Given that one glass of lemonade, 3 sandwiches, and 7 biscuits cost \$14 and that one glass of lemonade, 4 sandwiches, and 10 biscuits cost \$19, find the cost of the following:

(a) a glass of lemonade, a sandwich, and a biscuit
(b) 2 glasses of lemonade, 3 sandwiches, and 5 biscuits.

Lewis' approach is substitution, whereas I use an approach involving determinants.
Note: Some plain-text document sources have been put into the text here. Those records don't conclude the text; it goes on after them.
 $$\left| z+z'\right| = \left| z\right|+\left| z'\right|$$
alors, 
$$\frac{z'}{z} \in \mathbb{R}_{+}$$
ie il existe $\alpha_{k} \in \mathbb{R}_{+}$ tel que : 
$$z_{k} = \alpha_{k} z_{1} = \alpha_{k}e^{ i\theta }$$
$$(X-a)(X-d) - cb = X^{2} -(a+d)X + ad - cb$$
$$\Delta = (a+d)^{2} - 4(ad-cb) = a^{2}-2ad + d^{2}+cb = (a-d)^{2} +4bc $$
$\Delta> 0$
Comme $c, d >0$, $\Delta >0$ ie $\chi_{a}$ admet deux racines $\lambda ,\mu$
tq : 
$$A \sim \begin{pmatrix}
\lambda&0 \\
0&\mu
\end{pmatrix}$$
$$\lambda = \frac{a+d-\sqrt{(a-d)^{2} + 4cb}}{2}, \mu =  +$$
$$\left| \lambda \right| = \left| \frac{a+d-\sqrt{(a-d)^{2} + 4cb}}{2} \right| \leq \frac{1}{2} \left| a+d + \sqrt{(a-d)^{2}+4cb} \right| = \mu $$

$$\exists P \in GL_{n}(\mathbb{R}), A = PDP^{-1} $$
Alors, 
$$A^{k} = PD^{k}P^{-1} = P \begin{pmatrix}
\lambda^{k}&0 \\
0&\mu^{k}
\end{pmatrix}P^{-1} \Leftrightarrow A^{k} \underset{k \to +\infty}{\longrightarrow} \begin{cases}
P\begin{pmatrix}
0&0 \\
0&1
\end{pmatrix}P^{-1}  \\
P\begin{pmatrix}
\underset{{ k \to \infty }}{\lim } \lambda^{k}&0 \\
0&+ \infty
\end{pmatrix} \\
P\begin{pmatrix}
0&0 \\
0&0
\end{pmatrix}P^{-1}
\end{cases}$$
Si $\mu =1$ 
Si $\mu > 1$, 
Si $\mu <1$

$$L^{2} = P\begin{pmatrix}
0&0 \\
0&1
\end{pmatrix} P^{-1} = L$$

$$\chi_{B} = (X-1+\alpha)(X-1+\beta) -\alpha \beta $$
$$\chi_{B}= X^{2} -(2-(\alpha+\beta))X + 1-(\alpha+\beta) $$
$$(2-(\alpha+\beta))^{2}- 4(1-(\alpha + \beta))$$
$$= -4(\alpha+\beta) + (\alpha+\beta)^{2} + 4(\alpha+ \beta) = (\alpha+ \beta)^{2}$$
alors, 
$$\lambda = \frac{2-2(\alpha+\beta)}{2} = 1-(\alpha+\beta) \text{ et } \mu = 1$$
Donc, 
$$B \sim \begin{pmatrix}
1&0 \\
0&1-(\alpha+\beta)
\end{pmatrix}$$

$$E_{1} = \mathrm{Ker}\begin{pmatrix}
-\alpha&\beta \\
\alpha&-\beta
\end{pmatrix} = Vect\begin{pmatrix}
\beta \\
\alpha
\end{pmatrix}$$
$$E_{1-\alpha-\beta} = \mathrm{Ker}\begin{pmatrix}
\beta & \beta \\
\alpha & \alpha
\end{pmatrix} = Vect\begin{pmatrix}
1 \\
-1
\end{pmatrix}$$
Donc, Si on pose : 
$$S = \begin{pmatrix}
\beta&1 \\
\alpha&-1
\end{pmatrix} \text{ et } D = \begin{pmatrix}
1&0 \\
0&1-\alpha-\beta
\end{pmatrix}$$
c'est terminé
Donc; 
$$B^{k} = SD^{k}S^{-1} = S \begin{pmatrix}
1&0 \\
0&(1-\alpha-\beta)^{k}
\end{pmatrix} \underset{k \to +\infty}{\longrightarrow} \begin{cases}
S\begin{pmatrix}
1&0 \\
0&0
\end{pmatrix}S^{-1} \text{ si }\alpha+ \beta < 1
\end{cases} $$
I can rewrite the two cases as $$a+3b+7c=14$$ $$a+4b+10c=17$$ where I want to find $$a+b+c$$ and $$2a+3b+5c.$$

I'll demonstrate the second case.

Then I want to find $x,y$ such that $$x\langle1,3,7\rangle+y\langle1,4,10\rangle=\langle2,3,5\rangle$$ and this gives me three more equations $$x+y=2$$ $$3x+4y=3$$ $$7x+10y=5$$ However, we have three equations and two unknowns so using Cramer's rule with any two of the three equations will give the correct values for $x,y$. I'll use the first two equations. $$x=\frac{\begin{vmatrix}2&1\\3&4\end{vmatrix}}{\begin{vmatrix}1&1\\3&4\end{vmatrix}}=5$$ $$y=\frac{\begin{vmatrix}1&2\\3&3\end{vmatrix}}{\begin{vmatrix}1&1\\3&4\end{vmatrix}}=-3$$

So then $$2a+3b+5c=14(5)+17(-3)=19.$$

Problem

Given $$a+2b+3c=4$$ $$5a+6b+7c=8$$ $$9a+c=2$$ $$-3a+14b+5c=6,$$ find $$7a+8b+9c.$$

However, I believe that has no solution.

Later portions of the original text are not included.